The Final Minutes Of The Bathurst 12 Hour Is The Best Racing All Year

Illustration for article titled The Final Minutes Of The Bathurst 12 Hour Is The Best Racing All Year

If there's one moment you watch from this year's crazy Bathurst 12 Hour race, it's the very end. A late safety car bunched up traffic, instantly transforming a lengthy endurance race into a four-minute sprint.

Race leader Matt Bell already had enough of the 2015 Bathurst 12 Hour's record number of safety cars, as he was just starting to pull away from the Audi R8 driven by Laurens Vanthoor that was on his Bentley Continental GT3's tail. The ninteenth safety car of the race came back into the pits with about fifteen minutes left in the race. Bell took a defensive line all around the track to keep the faster Audi of Vanthoor behind him and it was finally paying off. The Audi had darted and weaved so much to try and find a line around Bell that it was dropping further behind the Bentley.


However, a twentieth safety car came out with less than ten minutes to go in the race. A Porsche was stalled in a sand trap just off track, and a recovery crew was sent to fish it out.

Announcers started yelling that we've been robbed of a great finish. Or were we?

Bell versus the rest of the top 4 was turning into the battle of the race. Behind Vanthoor was the Aston Martin of Stefan Mücke and the Nissan GT-R of Katsumasa Chiyo. Neither of them wanted to give up hope for the win, either.

Then something wonderful happened: the recovery crew ditched their usual protocol for sand-trapped cars and simply fished the Porsche out, allowing it to drive back into the pits. It wasn't in contention for the win anymore, of course, but this quick move allowed the safety car to come off track with four minutes to go.


This final four minutes of green flag racing not only featured seven different makes of car in the top seven cars, but it also completely reshuffled the top four finishers.

Chiyo immediately jumped ahead of the Aston Martin and Audi, moving from fourth to second in the GT-R in a single, graceful pass that's an early candidate for Pass of the Year. He then made short work of passing Bell's Bentley.


The battle wasn't over until the checkered flag dropped, though. Another tense lap went by. Could the Audi finally pass the Bentley? Matt Bell wasn't keen on giving up second place and falling further behind. Vanthoor tried an outside pass in the esses down the hill. That didn't work.

Then Mücke's Aston Martin sped past the Audi on the Conrod Straight. Not to give up and fade away into third, however, both cars ended up passing Bell when his Bentley went wide in the final corner and let the two rivals through.

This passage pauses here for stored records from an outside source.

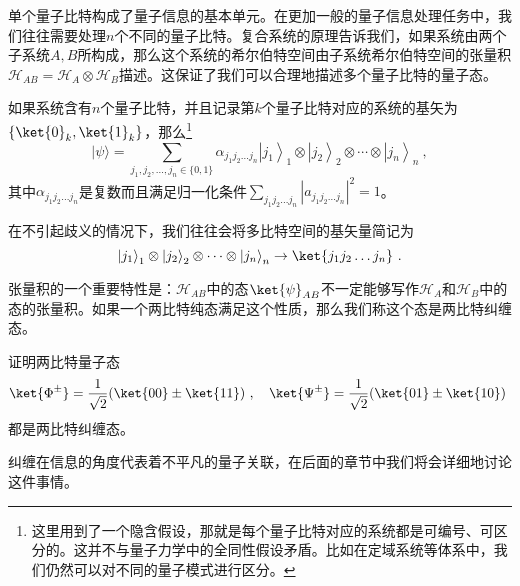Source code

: 
单个量子比特构成了量子信息的基本单元。在更加一般的量子信息处理任务中，我们往往需要处理$n$个不同的量子比特。复合系统的原理告诉我们，如果系统由两个子系统$A,B$所构成，那么这个系统的希尔伯特空间由子系统希尔伯特空间的张量积$\mathcal{H}_{AB}=\mathcal{H}_A\otimes\mathcal{H}_B$描述。这保证了我们可以合理地描述多个量子比特的量子态。

如果系统含有$n$个量子比特，并且记录第$k$个量子比特对应的系统的基矢为$\{\ket{0}_k,\ket{1}_k\}$，那么\footnote{这里用到了一个隐含假设，那就是每个量子比特对应的系统都是可编号、可区分的。这并不与量子力学中的全同性假设矛盾。比如在定域系统等体系中，我们仍然可以对不同的量子模式进行区分。}$$
|\psi\rangle=\sum_{j_1, j_2, \ldots, j_n \in\{0,1\}} \alpha_{j_1 j_2 \ldots j_n}\left|j_1\right\rangle_1 \otimes\left|j_2\right\rangle_2 \otimes \cdots \otimes\left|j_n\right\rangle_n~,
$$其中$\alpha_{j_1j_2\ldots j_n}$是复数而且满足归一化条件$\sum_{j_1j_2\ldots j_n}|a_{j_1j_2\ldots j_n}|^2=1$。

在不引起歧义的情况下，我们往往会将多比特空间的基矢量简记为$$\left|j_1\right\rangle_1 \otimes\left|j_2\right\rangle_2 \otimes \cdots \otimes\left|j_n\right\rangle_n\to \ket{j_1j_2\ldots j_n}~. $$

张量积的一个重要特性是：$\mathcal{H}_{AB}$中的态$\ket{\psi}_{AB}$不一定能够写作$\mathcal{H}_A$和$\mathcal{H}_B$中的态的张量积。如果一个两比特纯态满足这个性质，那么我们称这个态是两比特纠缠态。
\begin{exercise}{}
证明两比特量子态$$\ket{\Phi^{\pm}}=\frac{1}{\sqrt{2}}(\ket{00}\pm\ket{11})~,\quad \ket{\Psi^{\pm}}=\frac{1}{\sqrt{2}}(\ket{01}\pm\ket{10})~$$
都是两比特纠缠态。
\end{exercise}

纠缠在信息的角度代表着不平凡的量子关联，在后面的章节中我们将会详细地讨论这件事情。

Bell had already been to the medical center for exhaustion earlier in the day and had just spent most of the race's final laps watching his mirrors. He was probably dog tired at this point, and thus, a big mistake was made. No podium for the Bentley team.

Here's the video of the race's final laps, as you have to see them to believe them:

Nissan, I think we all know who one of your other LMP1 drivers should be now.

Chiyo's teammates were no slouches, either. Both Florian Strauss and Wolfgang Reip were graduates of Nissan's GT Academy, further proving that Nismo may have stumbled on the best development program in racing with the Gran Turismo folks.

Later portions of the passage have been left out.